Document images with source code:
+--

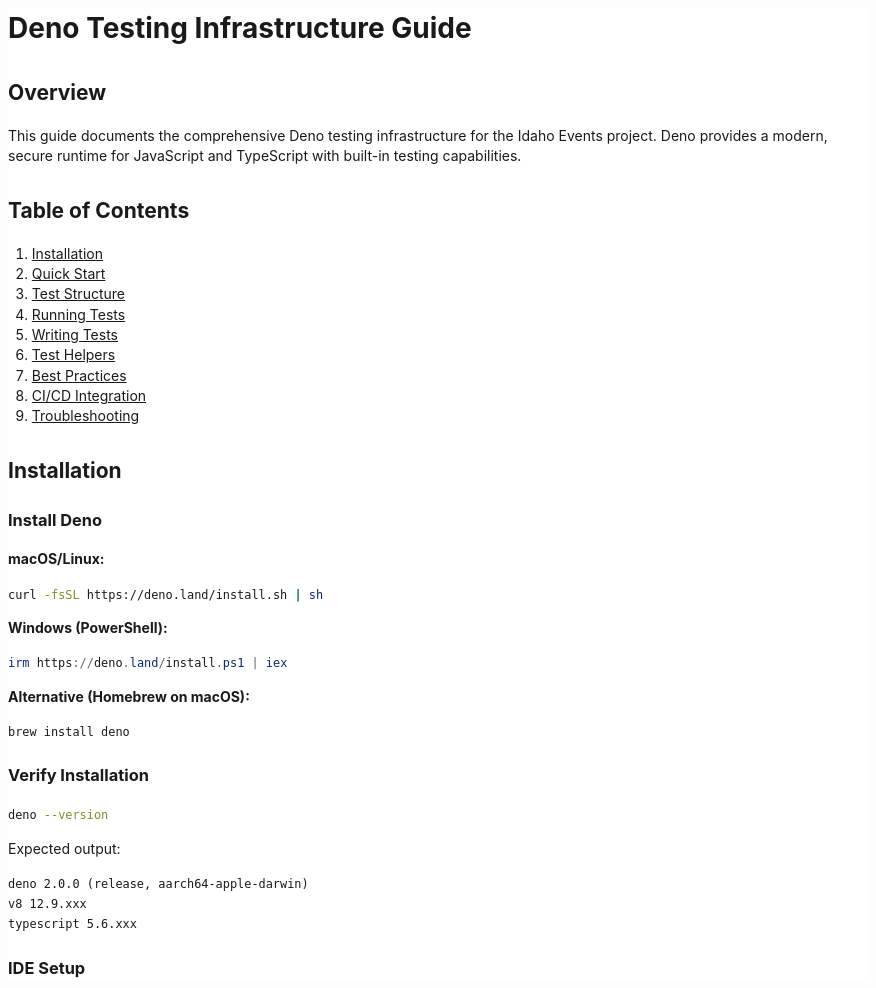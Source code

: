 # Deno Testing Infrastructure Guide

## Overview

This guide documents the comprehensive Deno testing infrastructure for the Idaho Events project. Deno provides a modern, secure runtime for JavaScript and TypeScript with built-in testing capabilities.

## Table of Contents

1. [Installation](#installation)
2. [Quick Start](#quick-start)
3. [Test Structure](#test-structure)
4. [Running Tests](#running-tests)
5. [Writing Tests](#writing-tests)
6. [Test Helpers](#test-helpers)
7. [Best Practices](#best-practices)
8. [CI/CD Integration](#cicd-integration)
9. [Troubleshooting](#troubleshooting)

## Installation

### Install Deno

**macOS/Linux:**
```bash
curl -fsSL https://deno.land/install.sh | sh
```

**Windows (PowerShell):**
```powershell
irm https://deno.land/install.ps1 | iex
```

**Alternative (Homebrew on macOS):**
```bash
brew install deno
```

### Verify Installation

```bash
deno --version
```

Expected output:
```
deno 2.0.0 (release, aarch64-apple-darwin)
v8 12.9.xxx
typescript 5.6.xxx
```

### IDE Setup
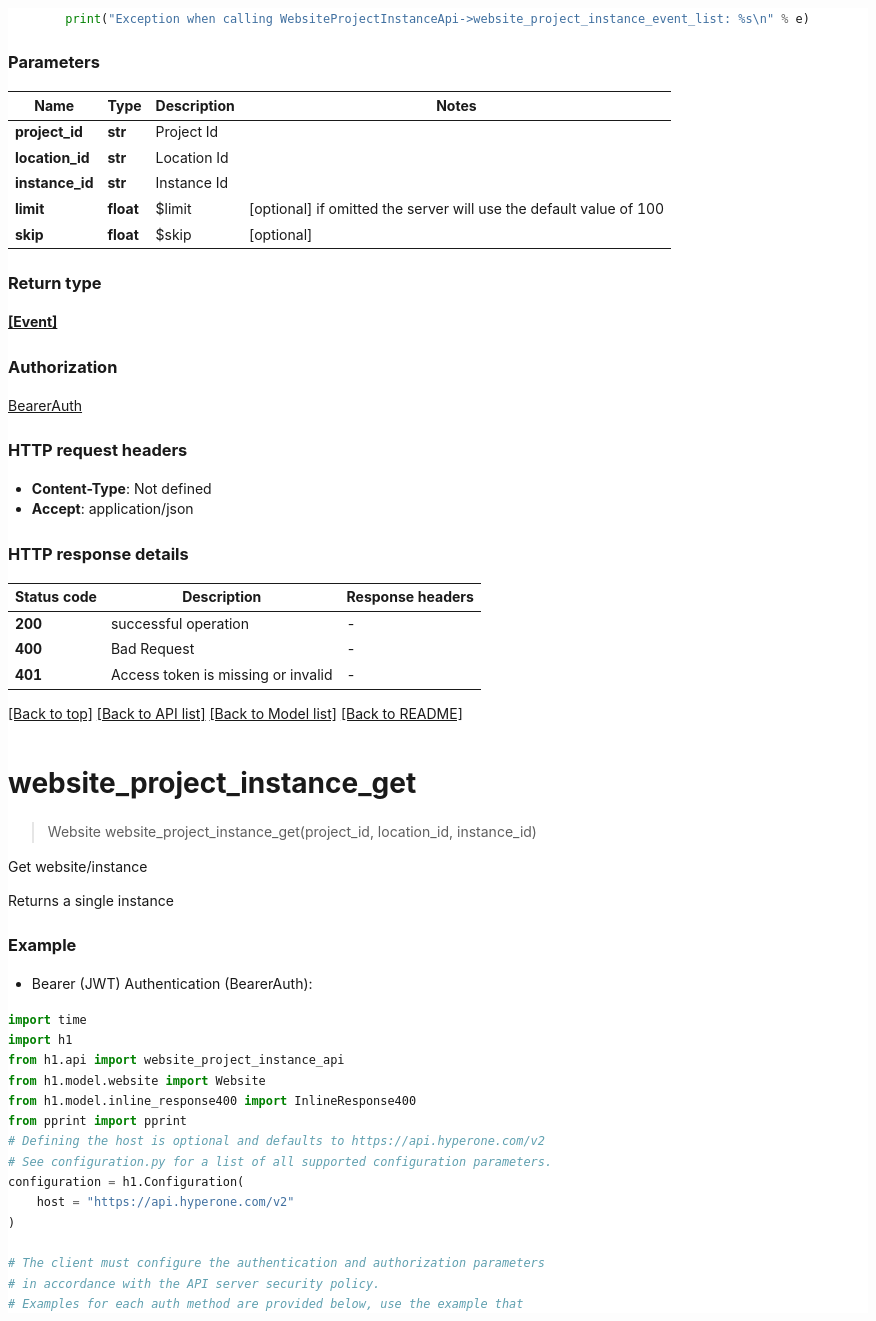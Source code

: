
 ```python
        print("Exception when calling WebsiteProjectInstanceApi->website_project_instance_event_list: %s\n" % e)
```


### Parameters

Name | Type | Description  | Notes
------------- | ------------- | ------------- | -------------
 **project_id** | **str**| Project Id |
 **location_id** | **str**| Location Id |
 **instance_id** | **str**| Instance Id |
 **limit** | **float**| $limit | [optional] if omitted the server will use the default value of 100
 **skip** | **float**| $skip | [optional]

### Return type

[**[Event]**](Event.md)

### Authorization

[BearerAuth](../README.md#BearerAuth)

### HTTP request headers

 - **Content-Type**: Not defined
 - **Accept**: application/json


### HTTP response details
| Status code | Description | Response headers |
|-------------|-------------|------------------|
**200** | successful operation |  -  |
**400** | Bad Request |  -  |
**401** | Access token is missing or invalid |  -  |

[[Back to top]](#) [[Back to API list]](../README.md#documentation-for-api-endpoints) [[Back to Model list]](../README.md#documentation-for-models) [[Back to README]](../README.md)

# **website_project_instance_get**
> Website website_project_instance_get(project_id, location_id, instance_id)

Get website/instance

Returns a single instance

### Example

* Bearer (JWT) Authentication (BearerAuth):
```python
import time
import h1
from h1.api import website_project_instance_api
from h1.model.website import Website
from h1.model.inline_response400 import InlineResponse400
from pprint import pprint
# Defining the host is optional and defaults to https://api.hyperone.com/v2
# See configuration.py for a list of all supported configuration parameters.
configuration = h1.Configuration(
    host = "https://api.hyperone.com/v2"
)

# The client must configure the authentication and authorization parameters
# in accordance with the API server security policy.
# Examples for each auth method are provided below, use the example that
```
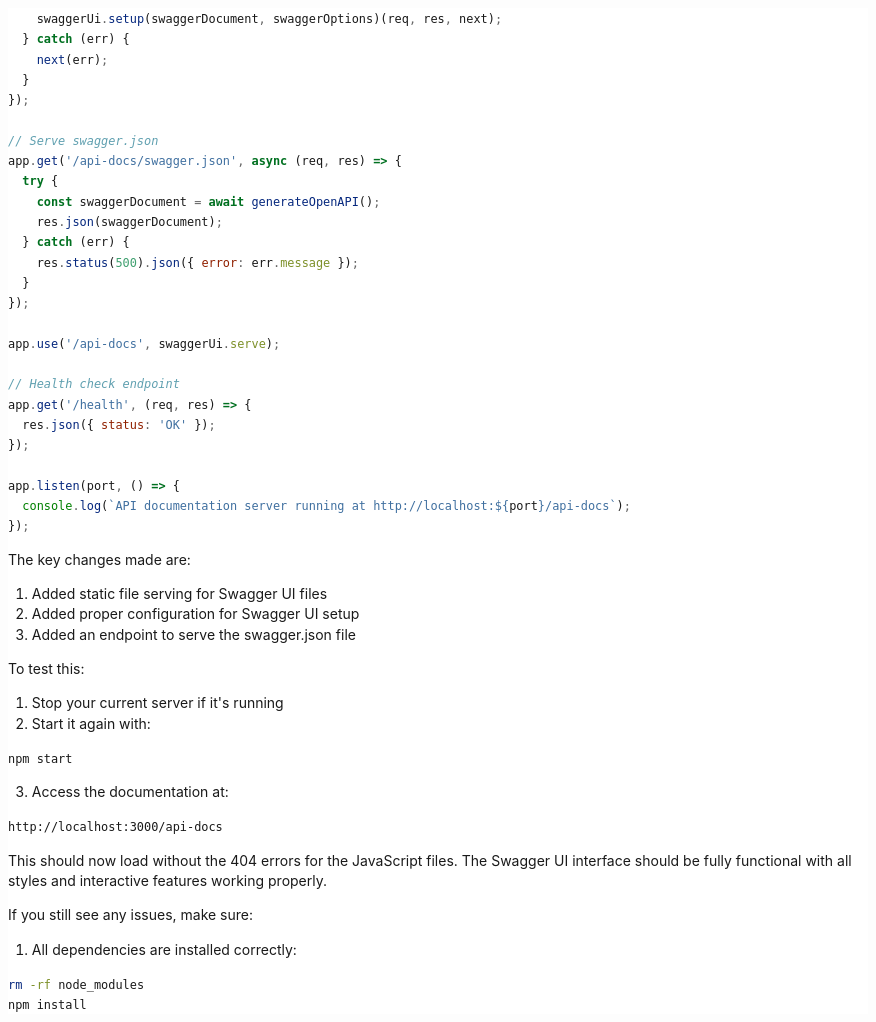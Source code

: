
 ```javascript:src/index.js
    swaggerUi.setup(swaggerDocument, swaggerOptions)(req, res, next);
  } catch (err) {
    next(err);
  }
});

// Serve swagger.json
app.get('/api-docs/swagger.json', async (req, res) => {
  try {
    const swaggerDocument = await generateOpenAPI();
    res.json(swaggerDocument);
  } catch (err) {
    res.status(500).json({ error: err.message });
  }
});

app.use('/api-docs', swaggerUi.serve);

// Health check endpoint
app.get('/health', (req, res) => {
  res.json({ status: 'OK' });
});

app.listen(port, () => {
  console.log(`API documentation server running at http://localhost:${port}/api-docs`);
});
```

The key changes made are:

1. Added static file serving for Swagger UI files
2. Added proper configuration for Swagger UI setup
3. Added an endpoint to serve the swagger.json file

To test this:

1. Stop your current server if it's running
2. Start it again with:
```bash
npm start
```

3. Access the documentation at:
```
http://localhost:3000/api-docs
```

This should now load without the 404 errors for the JavaScript files. The Swagger UI interface should be fully functional with all styles and interactive features working properly.

If you still see any issues, make sure:

1. All dependencies are installed correctly:
```bash
rm -rf node_modules
npm install
```
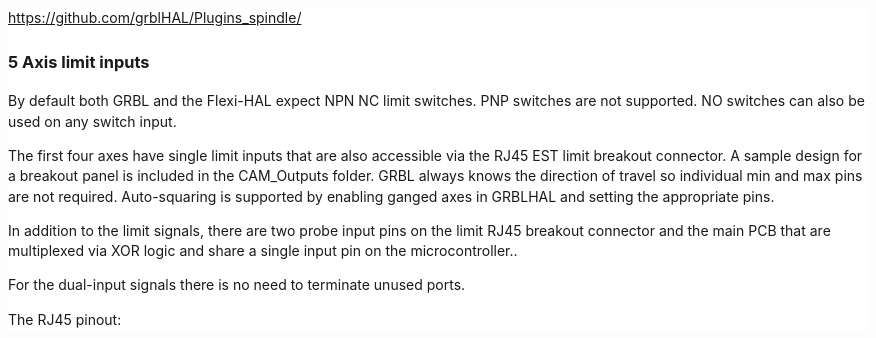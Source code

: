 https://github.com/grblHAL/Plugins_spindle/

### 5 Axis limit inputs

By default both GRBL and the Flexi-HAL expect NPN NC limit switches.  PNP switches are not supported. NO switches can also be used on any switch input.

The first four axes have single limit inputs that are also accessible via the RJ45 EST limit breakout connector.  A sample design for a breakout panel is included in the CAM_Outputs folder.  GRBL always knows the direction of travel so individual min and max pins are not required.  Auto-squaring is supported by enabling ganged axes in GRBLHAL and setting the appropriate pins.

In addition to the limit signals, there are two probe input pins on the limit RJ45 breakout connector and the main PCB that are multiplexed via XOR logic and share a single input pin on the microcontroller..

For the dual-input signals there is no need to terminate unused ports.

The RJ45 pinout:
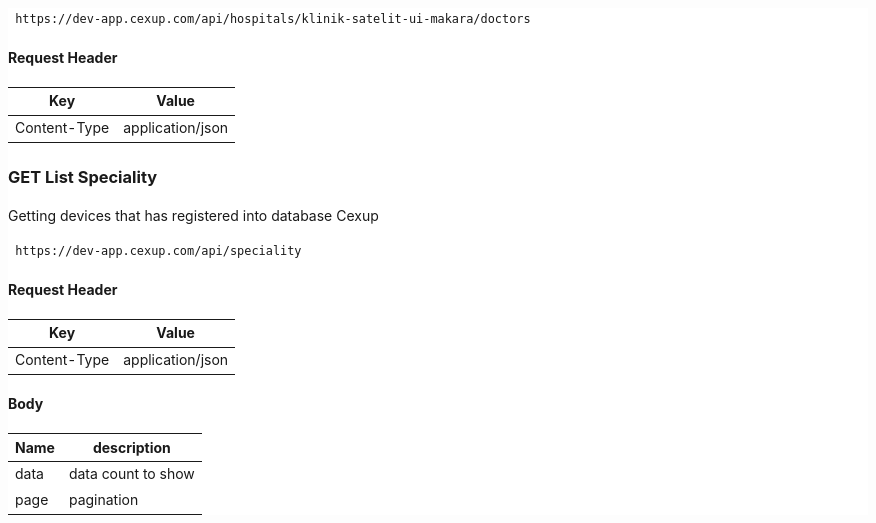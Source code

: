 <code-group>
  <code-block label="Http" active>

  ```http request
   https://dev-app.cexup.com/api/hospitals/klinik-satelit-ui-makara/doctors
  ```
  </code-block>
  <code-block label="Open API">

  ```yaml
  
  ```

  </code-block>
</code-group>

#### Request Header

| Key           | Value            | 
|---------------|------------------|
| Content-Type  | application/json |





### GET  List Speciality

Getting devices that has registered into database Cexup

<code-group>
  <code-block label="Http" active>

  ```http request
   https://dev-app.cexup.com/api/speciality
  ```
  </code-block>
  <code-block label="Open API">

  ```yaml
  
  ```

  </code-block>
</code-group>

#### Request Header

| Key           | Value            | 
|---------------|------------------|
| Content-Type  | application/json |


#### Body


| Name | description        |
|------|--------------------|
| data | data count to show |
| page | pagination         |
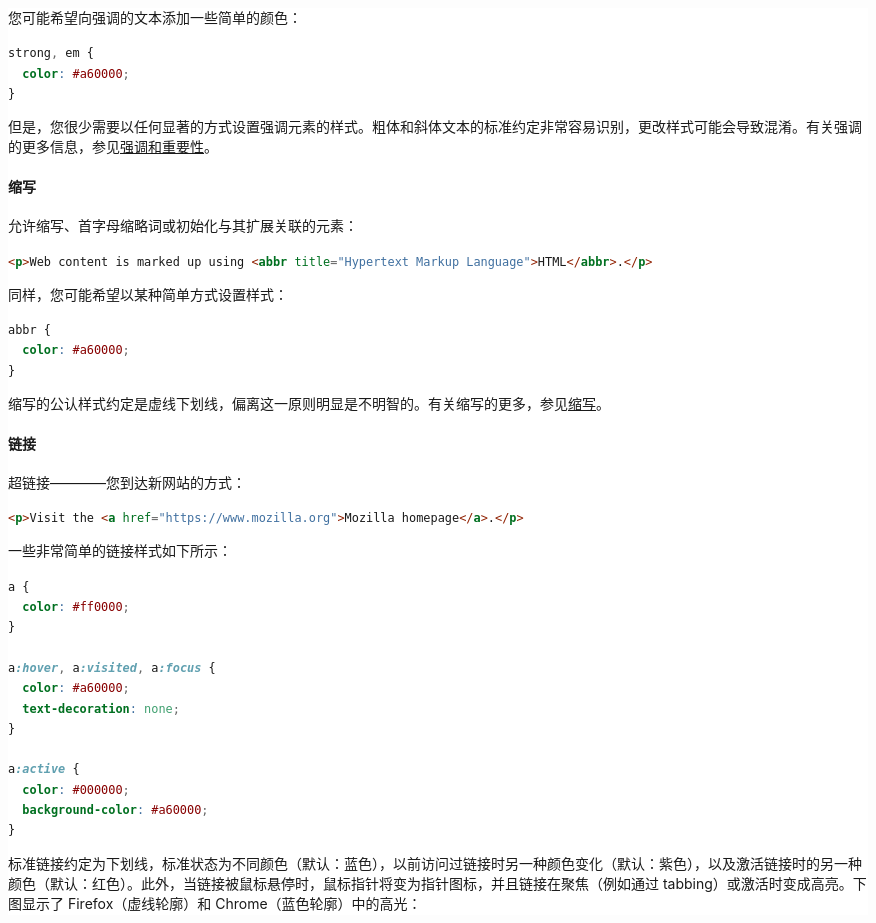 您可能希望向强调的文本添加一些简单的颜色：

```css
strong, em {
  color: #a60000;
}
```

但是，您很少需要以任何显著的方式设置强调元素的样式。粗体和斜体文本的标准约定非常容易识别，更改样式可能会导致混淆。有关强调的更多信息，参见[强调和重要性](/zh-CN/docs/Learn/HTML/Introduction_to_HTML/HTML_text_fundamentals#Emphasis_and_importance)。

#### 缩写

允许缩写、首字母缩略词或初始化与其扩展关联的元素：

```html
<p>Web content is marked up using <abbr title="Hypertext Markup Language">HTML</abbr>.</p>
```

同样，您可能希望以某种简单方式设置样式：

```css
abbr {
  color: #a60000;
}
```

缩写的公认样式约定是虚线下划线，偏离这一原则明显是不明智的。有关缩写的更多，参见[缩写](/zh-CN/docs/Learn/HTML/Introduction_to_HTML/Advanced_text_formatting#Abbreviations)。

#### 链接

超链接————您到达新网站的方式：

```html
<p>Visit the <a href="https://www.mozilla.org">Mozilla homepage</a>.</p>
```

一些非常简单的链接样式如下所示：

```css
a {
  color: #ff0000;
}

a:hover, a:visited, a:focus {
  color: #a60000;
  text-decoration: none;
}

a:active {
  color: #000000;
  background-color: #a60000;
}
```

标准链接约定为下划线，标准状态为不同颜色（默认：蓝色），以前访问过链接时另一种颜色变化（默认：紫色），以及激活链接时的另一种颜色（默认：红色）。此外，当链接被鼠标悬停时，鼠标指针将变为指针图标，并且链接在聚焦（例如通过 tabbing）或激活时变成高亮。下图显示了 Firefox（虚线轮廓）和 Chrome（蓝色轮廓）中的高光：
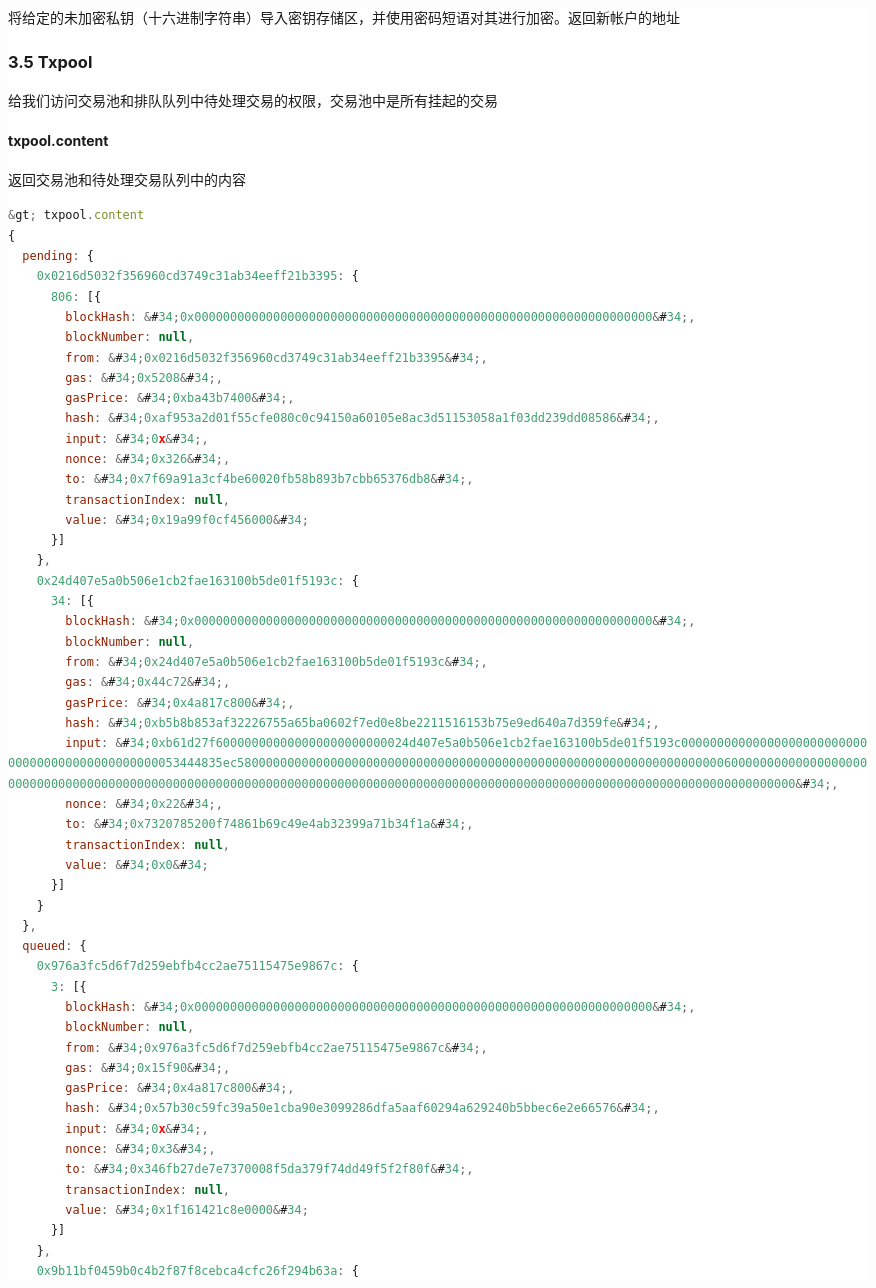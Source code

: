 将给定的未加密私钥（十六进制字符串）导入密钥存储区，并使用密码短语对其进行加密。返回新帐户的地址

### 3.5 Txpool

给我们访问交易池和排队队列中待处理交易的权限，交易池中是所有挂起的交易

#### txpool.content

返回交易池和待处理交易队列中的内容

```javascript
&gt; txpool.content
{
  pending: {
    0x0216d5032f356960cd3749c31ab34eeff21b3395: {
      806: [{
        blockHash: &#34;0x0000000000000000000000000000000000000000000000000000000000000000&#34;,
        blockNumber: null,
        from: &#34;0x0216d5032f356960cd3749c31ab34eeff21b3395&#34;,
        gas: &#34;0x5208&#34;,
        gasPrice: &#34;0xba43b7400&#34;,
        hash: &#34;0xaf953a2d01f55cfe080c0c94150a60105e8ac3d51153058a1f03dd239dd08586&#34;,
        input: &#34;0x&#34;,
        nonce: &#34;0x326&#34;,
        to: &#34;0x7f69a91a3cf4be60020fb58b893b7cbb65376db8&#34;,
        transactionIndex: null,
        value: &#34;0x19a99f0cf456000&#34;
      }]
    },
    0x24d407e5a0b506e1cb2fae163100b5de01f5193c: {
      34: [{
        blockHash: &#34;0x0000000000000000000000000000000000000000000000000000000000000000&#34;,
        blockNumber: null,
        from: &#34;0x24d407e5a0b506e1cb2fae163100b5de01f5193c&#34;,
        gas: &#34;0x44c72&#34;,
        gasPrice: &#34;0x4a817c800&#34;,
        hash: &#34;0xb5b8b853af32226755a65ba0602f7ed0e8be2211516153b75e9ed640a7d359fe&#34;,
        input: &#34;0xb61d27f600000000000000000000000024d407e5a0b506e1cb2fae163100b5de01f5193c00000000000000000000000000000000000000000000000053444835ec580000000000000000000000000000000000000000000000000000000000000000006000000000000000000000000000000000000000000000000000000000000000000000000000000000000000000000000000000000000000000000000000000000&#34;,
        nonce: &#34;0x22&#34;,
        to: &#34;0x7320785200f74861b69c49e4ab32399a71b34f1a&#34;,
        transactionIndex: null,
        value: &#34;0x0&#34;
      }]
    }
  },
  queued: {
    0x976a3fc5d6f7d259ebfb4cc2ae75115475e9867c: {
      3: [{
        blockHash: &#34;0x0000000000000000000000000000000000000000000000000000000000000000&#34;,
        blockNumber: null,
        from: &#34;0x976a3fc5d6f7d259ebfb4cc2ae75115475e9867c&#34;,
        gas: &#34;0x15f90&#34;,
        gasPrice: &#34;0x4a817c800&#34;,
        hash: &#34;0x57b30c59fc39a50e1cba90e3099286dfa5aaf60294a629240b5bbec6e2e66576&#34;,
        input: &#34;0x&#34;,
        nonce: &#34;0x3&#34;,
        to: &#34;0x346fb27de7e7370008f5da379f74dd49f5f2f80f&#34;,
        transactionIndex: null,
        value: &#34;0x1f161421c8e0000&#34;
      }]
    },
    0x9b11bf0459b0c4b2f87f8cebca4cfc26f294b63a: {
```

+--

Work instructions: Look through the entries above, find each line containing "BearerAuth", and copy it.

Response area:
[BearerAuth](../README.md#BearerAuth)
* Bearer (JWT) Authentication (BearerAuth):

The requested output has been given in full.